If you have an inroute receiver bit rate of 256 kbit/s and each customer wants a dedicated 100 kbit/s, you need three inroutes, each sharing its 256 kbit/s capacity between two customers. You need to configure the burst time plan so that each customer sends the same number of packets per second, all of the time. 2 x 100 kbit/s should fit into a 256 kbit/s TDMA receiver. There is some inefficiency due to the gap between the bursts and the burst headers.

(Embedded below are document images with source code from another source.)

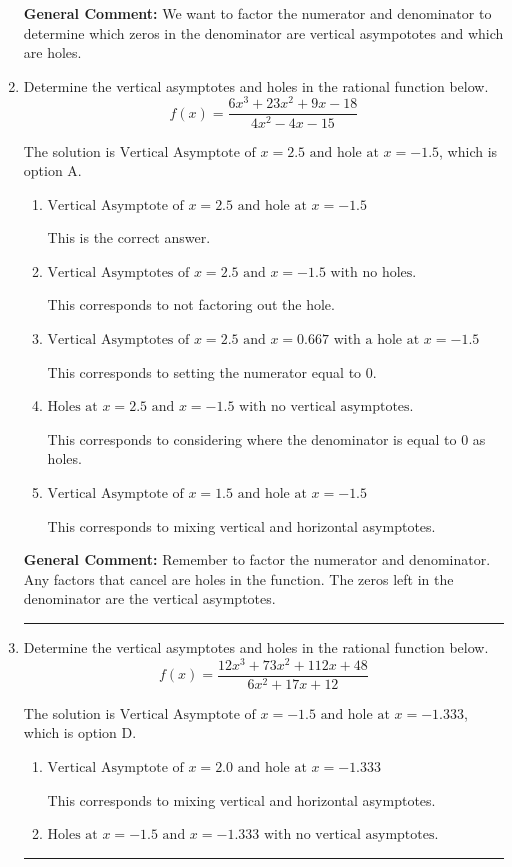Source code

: \documentclass{extbook}[14pt]
\newcommand{\litem}[1]{\item #1

\rule{\textwidth}{0.4pt}}
\begin{document}
\begin{enumerate}
{\textbf{General Comment:} We want to factor the numerator and denominator to determine which zeros in the denominator are vertical asympototes and which are holes.
}
\litem{
Determine the vertical asymptotes and holes in the rational function below.
\[ f(x) = \frac{6x^{3} +23 x^{2} +9 x -18}{4x^{2} -4 x -15} \]

The solution is \( \text{Vertical Asymptote of } x = 2.5 \text{ and hole at } x = -1.5 \), which is option A.\begin{enumerate}[label=\Alph*.]
\item \( \text{Vertical Asymptote of } x = 2.5 \text{ and hole at } x = -1.5 \)

This is the correct answer.
\item \( \text{Vertical Asymptotes of } x = 2.5 \text{ and } x = -1.5 \text{ with no holes.} \)

This corresponds to not factoring out the hole.
\item \( \text{Vertical Asymptotes of } x = 2.5 \text{ and } x = 0.667 \text{ with a hole at } x = -1.5 \)

This corresponds to setting the numerator equal to 0.
\item \( \text{Holes at } x = 2.5 \text{ and } x = -1.5 \text{ with no vertical asymptotes.} \)

This corresponds to considering where the denominator is equal to 0 as holes.
\item \( \text{Vertical Asymptote of } x = 1.5 \text{ and hole at } x = -1.5 \)

This corresponds to mixing vertical and horizontal asymptotes.
\end{enumerate}

\textbf{General Comment:} Remember to factor the numerator and denominator. Any factors that cancel are holes in the function. The zeros left in the denominator are the vertical asymptotes.
}
\litem{
Determine the vertical asymptotes and holes in the rational function below.
\[ f(x) = \frac{12x^{3} +73 x^{2} +112 x + 48}{6x^{2} +17 x + 12} \]

The solution is \( \text{Vertical Asymptote of } x = -1.5 \text{ and hole at } x = -1.333 \), which is option D.\begin{enumerate}[label=\Alph*.]
\item \( \text{Vertical Asymptote of } x = 2.0 \text{ and hole at } x = -1.333 \)

This corresponds to mixing vertical and horizontal asymptotes.
\item \( \text{Holes at } x = -1.5 \text{ and } x = -1.333 \text{ with no vertical asymptotes.} \)


\end{enumerate}}
\end{enumerate}
\end{document}
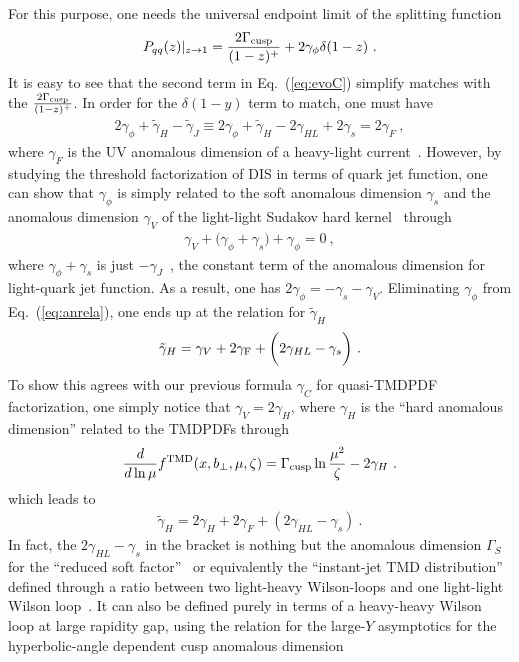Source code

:\documentclass[a4paper,11pt]{article}
\begin{document}
For this purpose, one needs the universal endpoint limit of the splitting function~\cite{Moch:2004pa,Becher:2006mr}
\begin{align}
P_{qq}(z)|_{z\rightarrow 1}=\frac{2\Gamma_{\rm cusp}}{(1-z)^+}+2\gamma_{\phi} \delta(1-z) \ .
\end{align}
It is easy to see that the second term in Eq.~(\ref{eq:evoC}) simplify matches with the $\frac{2\Gamma_{\rm cusp}}{(1-z)^+}$. In order for the $\delta(1-y)$ term to match, one must have
\begin{align}\label{eq:anrela}
2\gamma_{\phi}+\tilde \gamma_{H}-\tilde \gamma_{J}\equiv 2\gamma_{\phi}+\tilde \gamma_{H}-2\gamma_{HL}+2\gamma_s=2\gamma_F \ ,
\end{align}
where $\gamma_F$ is the UV anomalous dimension of a heavy-light current~\cite{Ji:1991pr, Chetyrkin:2003vi}. However, by studying the threshold factorization of DIS in terms of quark jet function, one can show that $\gamma_{\phi}$ is simply related to the soft anomalous dimension $\gamma_s$ and the anomalous dimension $\gamma_V$ of the light-light Sudakov hard kernel~\cite{Moch:2005id} through
\begin{align}
\gamma_{V}+\bigg(\gamma_{\phi}+\gamma_s\bigg)+\gamma_{\phi}=0 \ ,
\end{align}
where $\gamma_{\phi}+\gamma_{s}$ is just $-\gamma_{J}$~\cite{Becher:2006mr,Becher:2006qw}, the constant term of the anomalous dimension for light-quark jet function. As a result, one has $2\gamma_{\phi}=-\gamma_s-\gamma_V$. Eliminating $\gamma_{\phi}$ from Eq.~(\ref{eq:anrela}), one ends up at the relation for $\tilde \gamma_{H}$
\begin{align}
\tilde \gamma_{H}=\gamma_V+2\gamma_{\rm F}+\bigg(2\gamma_{HL}-\gamma_s\bigg) \ .
\end{align}
To show this agrees with our previous formula $\gamma_C$ for quasi-TMDPDF factorization, one simply notice that $\gamma_V=2\gamma_H$, where $\gamma_H$ is the ``hard anomalous dimension'' related to the TMDPDFs through~\cite{Ebert:2019okf,Luo:2019hmp}
\begin{align}
\frac{d}{d\ln \mu}f^{\rm TMD}(x,b_\perp,\mu,\zeta)=\Gamma_{\rm cusp}\ln \frac{\mu^2}{\zeta}-2\gamma_H \ .
\end{align}
which leads to
\begin{align}
\tilde \gamma_H=2\gamma_H+2\gamma_F+(2\gamma_{HL}-\gamma_s) \ .
\end{align}
In fact, the $2\gamma_{HL}-\gamma_s$ in the bracket is nothing but the anomalous dimension $\Gamma_S$ for the ``reduced soft factor''~\cite{Ji:2019ewn,Li:2020xml,Ji:2021znw} or equivalently the ``instant-jet TMD distribution''~\cite{Vladimirov:2020ofp} defined through a ratio between two light-heavy Wilson-loops and one light-light Wilson loop~\cite{Ji:2021znw}. It can also be defined purely in terms of a heavy-heavy Wilson loop at large rapidity gap, using the relation for the large-$Y$ asymptotics for the hyperbolic-angle dependent cusp anomalous dimension~\cite{Korchemsky:1987wg,Grozin:2015kna}
\end{document}
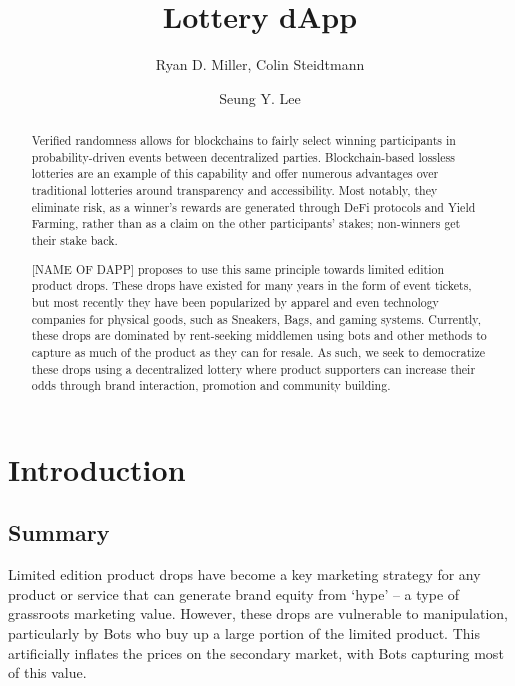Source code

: \documentclass[runningheads]{llncs}
\begin{document}
%
\title{Lottery dApp}%
%
%
\author{Ryan D. Miller, Colin Steidtmann \and Seung Y. Lee}
%
%
%
\maketitle              %
%

\begin{abstract}
Verified randomness allows for blockchains to fairly select winning participants in probability-driven events between decentralized parties.  Blockchain-based lossless lotteries are an example of this capability and offer numerous advantages over traditional lotteries around transparency and accessibility.  Most notably, they eliminate risk, as a winner’s rewards are generated through DeFi protocols and Yield Farming, rather than as a claim on the other participants' stakes; non-winners get their stake back.

[NAME OF DAPP] proposes to use this same principle towards limited edition product drops.  These drops have existed for many years in the form of event tickets, but most recently they have been popularized by apparel and even technology companies for physical goods, such as Sneakers, Bags, and gaming systems.  Currently, these drops are dominated by rent-seeking middlemen using bots and other methods to capture as much of the product as they can for resale.  As such, we seek to democratize these drops using a decentralized lottery where product supporters can increase their odds through brand interaction, promotion and community building.


\end{abstract}
%
%
%
\section{Introduction}\label{intro-sec}

\subsection{Summary}
Limited edition product drops have become a key marketing strategy for any product or service that can generate brand equity from ‘hype’ – a type of grassroots marketing value.  However, these drops are vulnerable to manipulation, particularly by Bots who buy up a large portion of the limited product.  This artificially inflates the prices on the secondary market, with Bots capturing most of this value.  
\end{document}
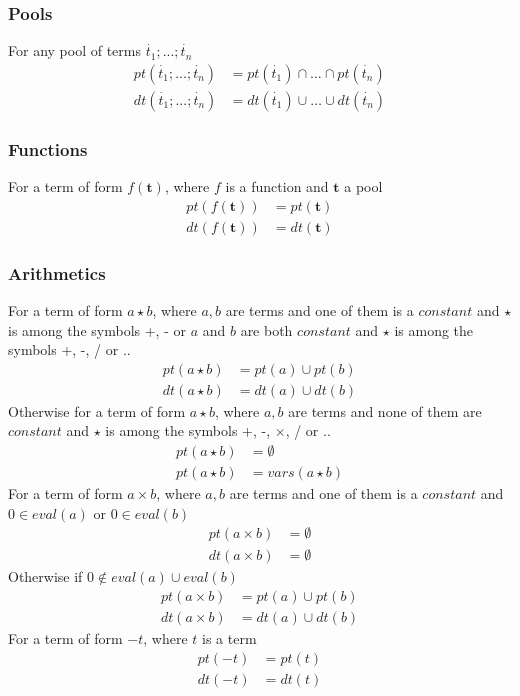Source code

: \documentclass{article}
\newcommand{\pool}[1]{\boldsymbol{#1}}
\newcommand{\tuple}[1]{\dot{#1}}
\begin{document}
	\subsubsection{Pools}
	For any pool of terms $\tuple{t_1};...;\tuple{t_n}$
	\begin{align*}
		pt(\tuple{t_1};...;\tuple{t_n}) &= pt(\tuple{t_1}) \cap \dots \cap pt(\tuple{t_n}) \\
		dt(\tuple{t_1};...;\tuple{t_n}) &= dt(\tuple{t_1}) \cup \dots \cup dt(\tuple{t_n})
	\end{align*}

	\subsubsection{Functions}
	For a term of form $f(\pool{t})$, where $f$ is a function and $\pool{t}$ a pool
	\begin{align*}
		pt(f(\pool{t})) &= pt(\pool{t}) \\
		dt(f(\pool{t})) &= dt(\pool{t})
	\end{align*}
	\subsubsection{Arithmetics}
	For a term of form $a \star b$, where $a,b$ are terms and one of them is a $\mathit{constant}$ and $\star$ is among the symbols +, - or $a$ and $b$ are both $\mathit{constant}$ and $\star$ is among the symbols +, -, / or ..
	\begin{align*}
		pt(a \star b) &= pt(a) \cup pt(b) \\
		dt(a \star b) &= dt(a) \cup dt(b)
	\end{align*}
	Otherwise for a term of form $a \star b$, where $a,b$ are terms and none of them are $\mathit{constant}$ and $\star$ is among the symbols +, -, $\times$, / or ..
	\begin{align*}
		pt(a \star b) &= \emptyset \\
		pt(a \star b) &= vars(a \star b)
	\end{align*}
	For a term of form $a \times b$, where $a,b$ are terms and one of them is a $\mathit{constant}$ and $0 \in \mathit{eval}(a)$ or $0 \in \mathit{eval}(b)$
	\begin{align*}
		pt(a \times b) &= \emptyset \\
		dt(a \times b) &= \emptyset
	\end{align*}
	Otherwise if $0 \notin eval(a) \cup eval(b)$
	\begin{align*}
		pt(a \times b) &= pt(a) \cup pt(b) \\
		dt(a \times b) &= dt(a) \cup dt(b)
	\end{align*}
	For a term of form $-t$, where $t$ is a term
	\begin{align*}
		pt(-t) &= pt(t) \\
		dt(-t) &= dt(t)
	\end{align*}
\end{document}
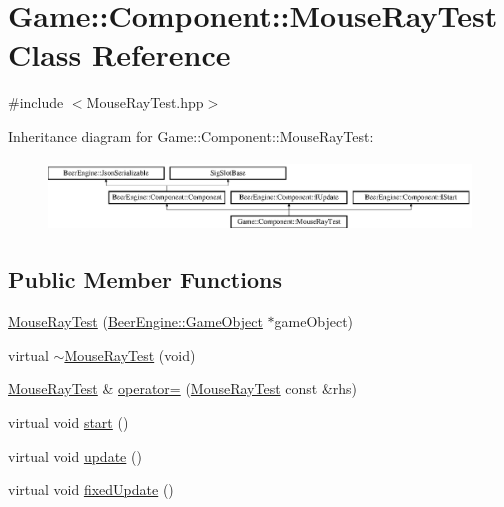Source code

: \hypertarget{class_game_1_1_component_1_1_mouse_ray_test}{}\section{Game\+:\+:Component\+:\+:Mouse\+Ray\+Test Class Reference}
\label{class_game_1_1_component_1_1_mouse_ray_test}


{\ttfamily \#include $<$Mouse\+Ray\+Test.\+hpp$>$}

Inheritance diagram for Game\+:\+:Component\+:\+:Mouse\+Ray\+Test\+:\begin{figure}[H]
\begin{center}
\leavevmode
\includegraphics[height=1.875000cm]{class_game_1_1_component_1_1_mouse_ray_test}
\end{center}
\end{figure}
\subsection*{Public Member Functions}
\begin{DoxyCompactItemize}
\item 
\mbox{\hyperlink{class_game_1_1_component_1_1_mouse_ray_test_a99877b8b30c5523e5ccd69998fcbf866}{Mouse\+Ray\+Test}} (\mbox{\hyperlink{class_beer_engine_1_1_game_object}{Beer\+Engine\+::\+Game\+Object}} $\ast$game\+Object)
\item 
virtual \mbox{\hyperlink{class_game_1_1_component_1_1_mouse_ray_test_ad20ea199276f520e5d18adf17cea8293}{$\sim$\+Mouse\+Ray\+Test}} (void)
\item 
\mbox{\hyperlink{class_game_1_1_component_1_1_mouse_ray_test}{Mouse\+Ray\+Test}} \& \mbox{\hyperlink{class_game_1_1_component_1_1_mouse_ray_test_adf6a006015555e1754ec1948bc10637b}{operator=}} (\mbox{\hyperlink{class_game_1_1_component_1_1_mouse_ray_test}{Mouse\+Ray\+Test}} const \&rhs)
\item 
virtual void \mbox{\hyperlink{class_game_1_1_component_1_1_mouse_ray_test_ae0d25b167dd28084ddd677b0593a54f3}{start}} ()
\item 
virtual void \mbox{\hyperlink{class_game_1_1_component_1_1_mouse_ray_test_af5bf853e25dd4e70386dfecd4dc7dab9}{update}} ()
\item 
virtual void \mbox{\hyperlink{class_game_1_1_component_1_1_mouse_ray_test_a71fe0d523b05a8d42c7c79101ea5ad18}{fixed\+Update}} ()
\end{DoxyCompactItemize}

If you have an inroute receiver bit rate of 256 kbit/s and each customer wants a dedicated 30 kbit/s, you need to use just one inroute TDMA receiver and share its capacity equally amongst your six customers. You need to configure the burst time plan so that each customer sends the same number of packets per second, all of the time. 6 x 30 kbit/s might just about fit into a 256 kbit/s TDMA receiver. There is significant inefficiency due to the gaps between the bursts and the burst headers themselves.
If your inroute TDMA receiver has other bit rate options, and your customers want different dedicated bit rates from the above, then make up your own possible configurations.
The total transponder bandwidth (and thus cost) is the total of the dedicated capacities of all your six customers added together.
Regarding the outlink. If each customer wants 256k dedicated then you can operate a single 1536 kbit/s outlink carrier with traffic capacity allocated in the router so as to give equal 256 kbit/s and dedicated capacity to each of the six customers.